I sing the praises of blue, blue sky, diving magpies, hawks, and ravens. Perfectly still air, and a calm soul. I shout thanks for the excellent sleep and the waking, consciousness and sustenance, and the rusty metal relics I’ve made into toys and works of art. Pumpkin pie and beer for breakfast. Lotion for my itchy legs. A plan that will help me sequence as I meander. A charger for my phone. I am among the blessed. My good fortune extends so far beyond what I deserve that the comparison is spurious. What I deserve and what I have are unrelated. To prove otherwise would involve such massive statistical analyses, only God could give it a go.
My mind wanders. Imagine God with 7 billion independent undeserving variables lining up with their blessings and curses, their riches and hunger, their longings and fears. What connects to what? What would the dependent variables be? Clean air? Laughter? Breast milk? Weapons? Money? Love? A full belly? A fantastic sexual partner? Healthcare?
Correlation is NOT causation. This is the single spiritual truth I learned in Advanced Statistics. But, my or my, aren’t we tempted to draw the easy conclusions? Isn’t it hard to let go of those judgements about who deserves what? Some graceless days, I deserve nothing. Some malevolent days, I’d willingly get rid of half the world’s population, convinced I’d be doing the Universe a favor.
Tune in here, God. Don’t you realize how maddening it is to be us? Well-fed, fulfilled human beings who’ve invented politics, the nightly news and the Internet? I didn’t ask to be born who I am, where I am. Why am I not a dead Syrian child? Why am I not a billionaire? God, you’re inconsistent and nearly inscrutable. What am I? What am I supposed to do?
“Enough,” God said. “You’re enough. You’re a stitch in the quilt I’ve been working on, a glimmer of light through water, you add to the harmonics, and help with the boredom I face occasionally. I set you free before you knew what that meant, and I’ve been trying to teach you ever since.

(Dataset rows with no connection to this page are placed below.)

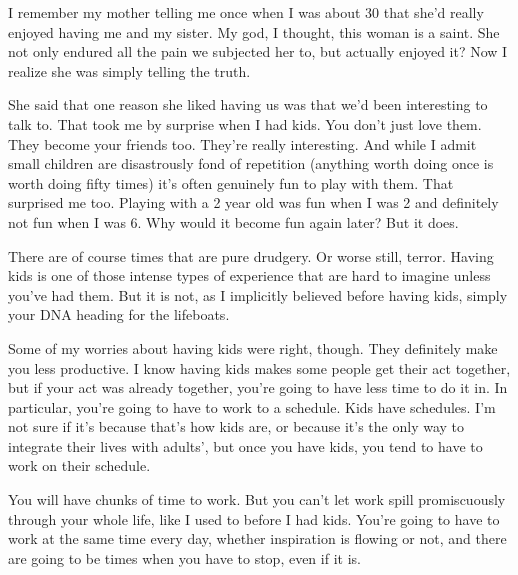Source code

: I
                  remember my mother telling me once when I was about 30 that
                  she'd really enjoyed having me and my sister. My god, I
                  thought, this woman is a saint. She not only endured all the
                  pain we subjected her to, but actually enjoyed it? Now I
                  realize she was simply telling the truth.

She said
                  that one reason she liked having us was that we'd been
                  interesting to talk to. That took me by surprise when I had
                  kids. You don't just love them. They become your friends too.
                  They're really interesting. And while I admit small children
                  are disastrously fond of repetition (anything worth doing once
                  is worth doing fifty times) it's often genuinely fun to play
                  with them. That surprised me too. Playing with a 2 year old
                  was fun when I was 2 and definitely not fun when I was 6. Why
                  would it become fun again later? But it does.

There
                  are of course times that are pure drudgery. Or worse still,
                  terror. Having kids is one of those intense types of
                  experience that are hard to imagine unless you've had them.
                  But it is not, as I implicitly believed before having kids,
                  simply your DNA heading for the lifeboats.

Some of
                  my worries about having kids were right, though. They
                  definitely make you less productive. I know having kids makes
                  some people get their act together, but if your act was
                  already together, you're going to have less time to do it in.
                  In particular, you're going to have to work to a schedule.
                  Kids have schedules. I'm not sure if it's because that's how
                  kids are, or because it's the only way to integrate their
                  lives with adults', but once you have kids, you tend to have
                  to work on their schedule.

You will have chunks of
                  time to work. But you can't let work spill promiscuously
                  through your whole life, like I used to before I had kids.
                  You're going to have to work at the same time every day,
                  whether inspiration is flowing or not, and there are going to
                  be times when you have to stop, even if it is.

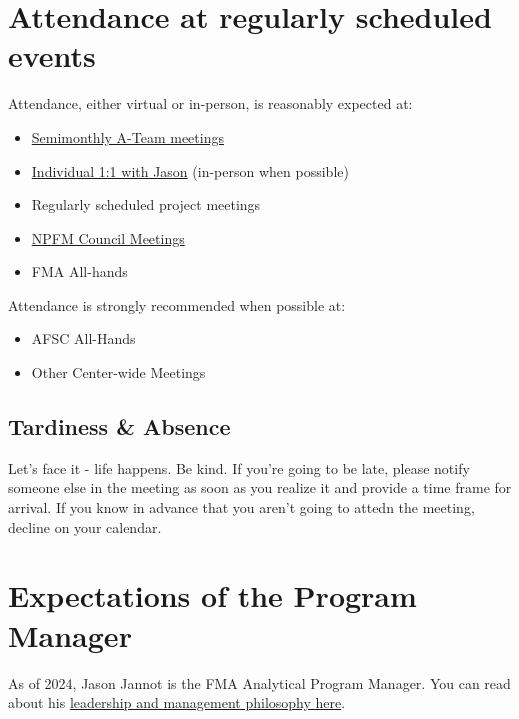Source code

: \documentclass[
  letterpaper,
  DIV=11,
  numbers=noendperiod]{scrreprt}
\providecommand{\tightlist}{%
  \setlength{\itemsep}{0pt}\setlength{\parskip}{0pt}}\usepackage{longtable,booktabs,array}
\begin{document}
\section{Attendance at regularly scheduled
events}\label{attendance-at-regularly-scheduled-events}

Attendance, either virtual or in-person, is reasonably expected at:

\begin{itemize}
\tightlist
\item
  \hyperref[ateam-meetings]{Semimonthly A-Team meetings}
\item
  \hyperref[intro.qmdux5cux23meet-with-Jason]{Individual 1:1 with Jason}
  (in-person when possible)\\
\item
  Regularly scheduled project meetings\\
\item
  \href{https://www.npfmc.org/current-or-next-council-meeting/}{NPFM
  Council Meetings}\\
\item
  FMA All-hands
\end{itemize}

Attendance is strongly recommended when possible at:

\begin{itemize}
\tightlist
\item
  AFSC All-Hands\\
\item
  Other Center-wide Meetings
\end{itemize}

\subsection{Tardiness \& Absence}\label{tardiness-absence}

Let's face it - life happens. Be kind. If you're going to be late,
please notify someone else in the meeting as soon as you realize it and
provide a time frame for arrival. If you know in advance that you aren't
going to attedn the meeting, decline on your calendar.

\section{Expectations of the Program
Manager}\label{expectations-of-the-program-manager}

As of 2024, Jason Jannot is the FMA Analytical Program Manager. You can
read about his \hyperref[sec-jj-philosophy]{leadership and management
philosophy here}.
\end{document}
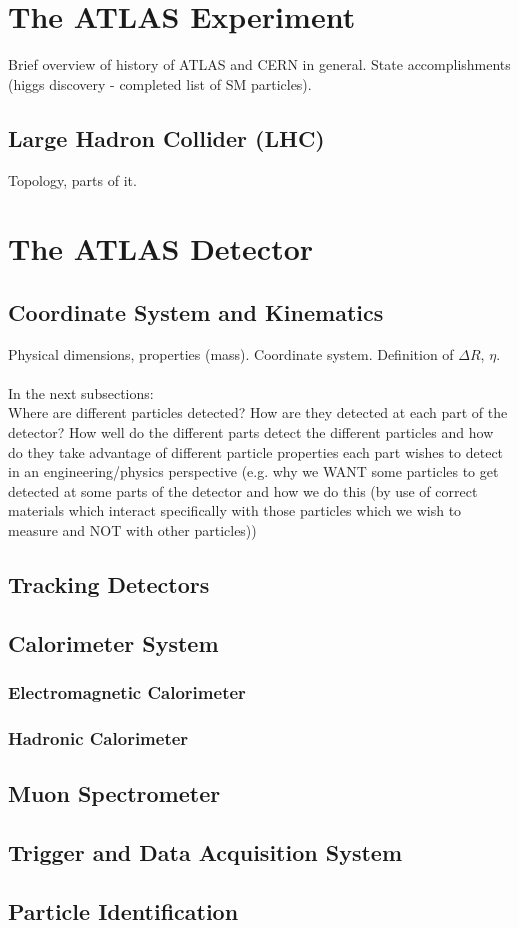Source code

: \section{The ATLAS Experiment}
Brief overview of history of ATLAS and CERN in general. State accomplishments (higgs discovery - completed list of SM particles). 
\subsection{Large Hadron Collider (LHC)}
Topology, parts of it.
\section{The ATLAS Detector}
\subsection{Coordinate System and Kinematics}
Physical dimensions, properties (mass). Coordinate system. Definition of $\Delta R$, $\eta$.\\\\
In the next subsections:\\
Where are different particles detected? How are they detected at each part of the detector? How well do the different parts detect the different particles and how do they take advantage of different particle properties each part wishes to detect in an engineering/physics perspective (e.g. why we WANT some particles to get detected at some parts of the detector and how we do this (by use of correct materials which interact specifically with those particles which we wish to measure and NOT with other particles))
\subsection{Tracking Detectors}
\subsection{Calorimeter System}
\subsubsection{Electromagnetic Calorimeter}
\subsubsection{Hadronic Calorimeter}
\subsection{Muon Spectrometer}
\subsection{Trigger and Data Acquisition System}
\subsection{Particle Identification} 
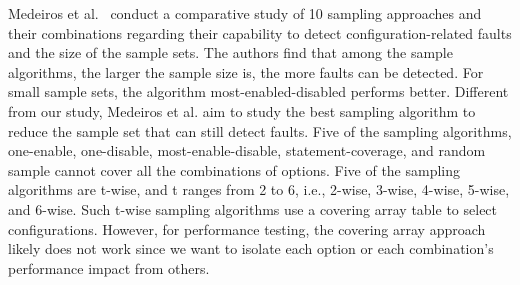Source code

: Medeiros et al.~\cite{DBLP:conf/icse/MedeirosKRGA16} conduct a comparative study of 10 sampling approaches and their combinations regarding their capability to detect configuration-related faults and the size of the sample sets. The authors find that among the sample algorithms, the larger the sample size is, the more faults can be detected. For small sample sets, the algorithm most-enabled-disabled performs better. Different from our study, Medeiros et al. aim to study the best sampling algorithm to reduce the sample set that can still detect faults.  Five of the sampling algorithms, one-enable, one-disable, most-enable-disable, statement-coverage, and random sample cannot cover all the combinations of options. Five of the sampling algorithms are t-wise, and t ranges from 2 to 6, i.e., 2-wise, 3-wise, 4-wise, 5-wise, and 6-wise. Such t-wise sampling algorithms use a covering array table to select configurations. However, for performance testing, the covering array approach likely does not work since we want to isolate each option or each combination's performance impact from others.

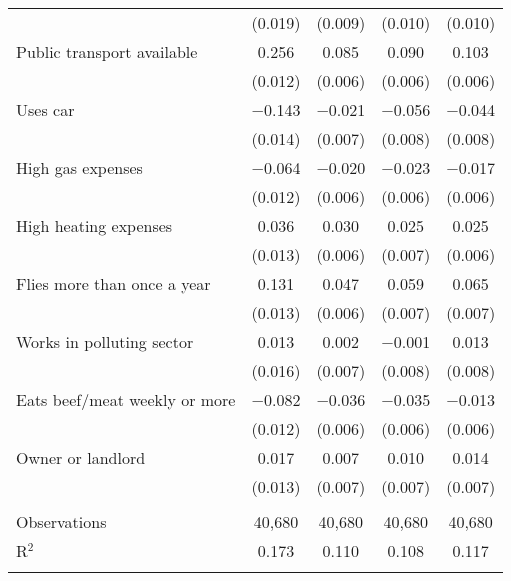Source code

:\begin{tabular}{@{\extracolsep{5pt}}lcccc}
  & (0.019) & (0.009) & (0.010) & (0.010) \\ 
  Public transport available & 0.256 & 0.085 & 0.090 & 0.103 \\ 
  & (0.012) & (0.006) & (0.006) & (0.006) \\ 
  Uses car & $-$0.143 & $-$0.021 & $-$0.056 & $-$0.044 \\ 
  & (0.014) & (0.007) & (0.008) & (0.008) \\ 
  High gas expenses & $-$0.064 & $-$0.020 & $-$0.023 & $-$0.017 \\ 
  & (0.012) & (0.006) & (0.006) & (0.006) \\ 
  High heating expenses & 0.036 & 0.030 & 0.025 & 0.025 \\ 
  & (0.013) & (0.006) & (0.007) & (0.006) \\ 
  Flies more than once a year & 0.131 & 0.047 & 0.059 & 0.065 \\ 
  & (0.013) & (0.006) & (0.007) & (0.007) \\ 
  Works in polluting sector & 0.013 & 0.002 & $-$0.001 & 0.013 \\ 
  & (0.016) & (0.007) & (0.008) & (0.008) \\ 
  Eats beef/meat weekly or more & $-$0.082 & $-$0.036 & $-$0.035 & $-$0.013 \\ 
  & (0.012) & (0.006) & (0.006) & (0.006) \\ 
  Owner or landlord & 0.017 & 0.007 & 0.010 & 0.014 \\ 
  & (0.013) & (0.007) & (0.007) & (0.007) \\ 
 \hline \\[-1.8ex] 

Observations & 40,680 & 40,680 & 40,680 & 40,680 \\ 
R$^{2}$ & 0.173 & 0.110 & 0.108 & 0.117 \\ 
\hline 
\hline \\[-1.8ex] 
\end{tabular} 
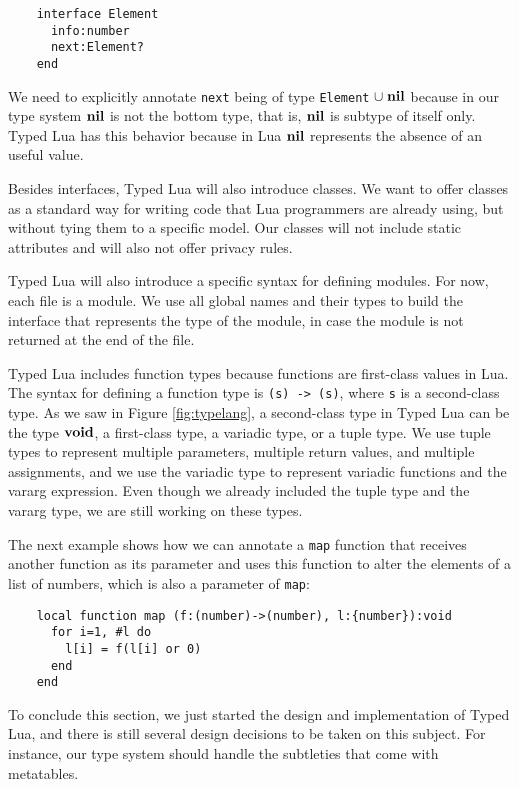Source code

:\begin{verbatim}
    interface Element
      info:number
      next:Element?
    end
\end{verbatim}

We need to explicitly annotate \texttt{next} being of type
\texttt{Element}$\;\cup\;\mathbf{nil}$ because in our type system $\mathbf{nil}$
is not the bottom type, that is, $\mathbf{nil}$ is subtype of itself only.
Typed Lua has this behavior because in Lua $\mathbf{nil}$ represents
the absence of an useful value.

Besides interfaces, Typed Lua will also introduce classes.
We want to offer classes as a standard way for writing code that
Lua programmers are already using, but without tying them to a
specific model.
Our classes will not include static attributes and will also not offer
privacy rules.

Typed Lua will also introduce a specific syntax for defining modules.
For now, each file is a module.
We use all global names and their types to build the interface that
represents the type of the module, in case the module is not returned
at the end of the file.

Typed Lua includes function types because functions are first-class
values in Lua.
The syntax for defining a function type is \texttt{(s) -> (s)},
where \texttt{s} is a second-class type.
As we saw in Figure \ref{fig:typelang}, a second-class type in
Typed Lua can be the type $\mathbf{void}$, a first-class type, a variadic
type, or a tuple type.
We use tuple types to represent multiple parameters, multiple return
values, and multiple assignments, and we use the variadic type to
represent variadic functions and the vararg expression.
Even though we already included the tuple type and the vararg type,
we are still working on these types.

The next example shows how we can annotate a \texttt{map} function
that receives another function as its parameter and uses this
function to alter the elements of a list of numbers, which is
also a parameter of \texttt{map}:
\begin{verbatim}
    local function map (f:(number)->(number), l:{number}):void
      for i=1, #l do
        l[i] = f(l[i] or 0)
      end
    end
\end{verbatim}

To conclude this section, we just started the design and
implementation of Typed Lua, and there is still several design
decisions to be taken on this subject.
For instance, our type system should handle the subtleties that
come with metatables.

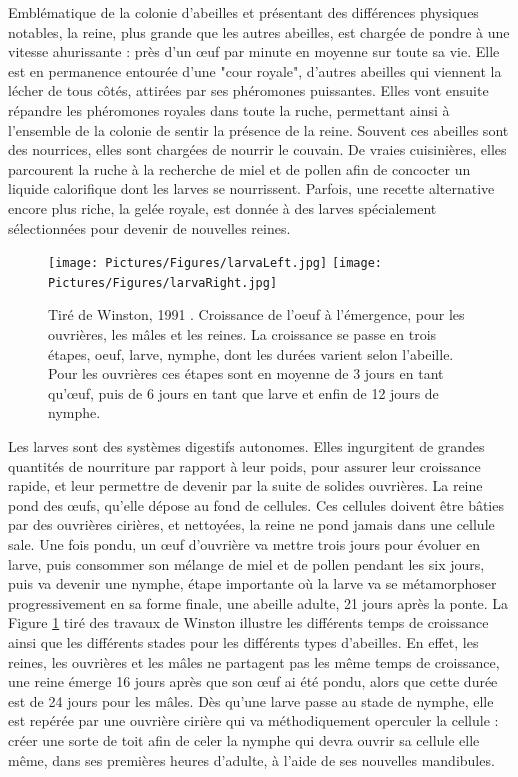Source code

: 			Emblématique de la colonie d'abeilles et présentant des différences physiques notables, la reine, plus grande que les autres abeilles, est chargée de pondre à une vitesse ahurissante : près d'un œuf par minute en moyenne sur toute sa vie. Elle est en permanence entourée d'une "cour royale", d'autres abeilles qui viennent la lécher de tous côtés, attirées par ses phéromones puissantes. Elles vont ensuite répandre les phéromones royales dans toute la ruche, permettant ainsi à l'ensemble de la colonie de sentir la présence de la reine. Souvent ces abeilles sont des nourrices, elles sont chargées de nourrir le couvain. De vraies cuisinières, elles parcourent la ruche à la recherche de miel et de pollen afin de concocter un liquide calorifique dont les larves se nourrissent. Parfois, une recette alternative encore plus riche, la gelée royale, est donnée à des larves spécialement sélectionnées pour devenir de nouvelles reines.
			
			\begin{figure}
			\centering
			\texttt{[image: Pictures/Figures/larvaLeft.jpg]}
			\texttt{[image: Pictures/Figures/larvaRight.jpg]}
			\caption{Tiré de Winston, 1991 \cite{winston_biology_1991}. Croissance de l'oeuf à l'émergence, pour les ouvrières, les mâles et les reines. La croissance se passe en trois étapes, oeuf, larve, nymphe, dont les durées varient selon l'abeille. Pour les ouvrières ces étapes sont en moyenne de 3 jours en tant qu'œuf, puis de 6 jours en tant que larve et enfin de 12 jours de nymphe.}
			\label{LarvaDev}
			\end{figure}
			
			Les larves sont des systèmes digestifs autonomes. Elles ingurgitent de grandes quantités de nourriture par rapport à leur poids, pour assurer leur croissance rapide, et leur permettre de devenir par la suite de solides ouvrières. La reine pond des œufs, qu'elle dépose au fond de cellules. Ces cellules doivent être bâties par des ouvrières cirières, et nettoyées, la reine ne pond jamais dans une cellule sale. Une fois pondu, un œuf d'ouvrière va mettre trois jours pour évoluer en larve, puis consommer son mélange de miel et de pollen pendant les six jours, puis va devenir une nymphe, étape importante où la larve va se métamorphoser progressivement en sa forme finale, une abeille adulte, 21 jours après la ponte. La Figure \ref{LarvaDev} tiré des travaux de Winston \cite{winston_biology_1991} illustre les différents temps de croissance ainsi que les différents stades pour les différents types d'abeilles. En effet, les reines, les ouvrières et les mâles ne partagent pas les même temps de croissance, une reine émerge 16 jours après que son œuf ai été pondu, alors que cette durée est de 24 jours pour les mâles. Dès qu'une larve passe au stade de nymphe, elle est repérée par une ouvrière cirière qui va méthodiquement operculer la cellule : créer une sorte de toit afin de celer la nymphe qui devra ouvrir sa cellule elle même, dans ses premières heures d'adulte, à l'aide de ses nouvelles mandibules.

Most humans are frightfully slow learners, but luckily, I invented education, and if you’re willing, I’ll keep teaching you.”
“Ok,” I said meekly.
“Good to hear,” God said. “You can back off the statistics. I was enjoying your revelry before you drifted. Do what’s in your heart to do. Let your joy make you brave, compassion make you strong. That’s how I do it, and remember, we’re a lot alike.”
“Yeah. I hate when you point that out,” I said, loosening up a little.
God laughed and blew me flirtatious kisses, like fireworks on the horizon. I blew some back and began again to praise the blue, blue sky. But frankly, it didn’t seem like enough. I crossed my arms, ill at ease with my comparative wealth. God laughed again. “Keep trying,” God whispered. “Keep trying.”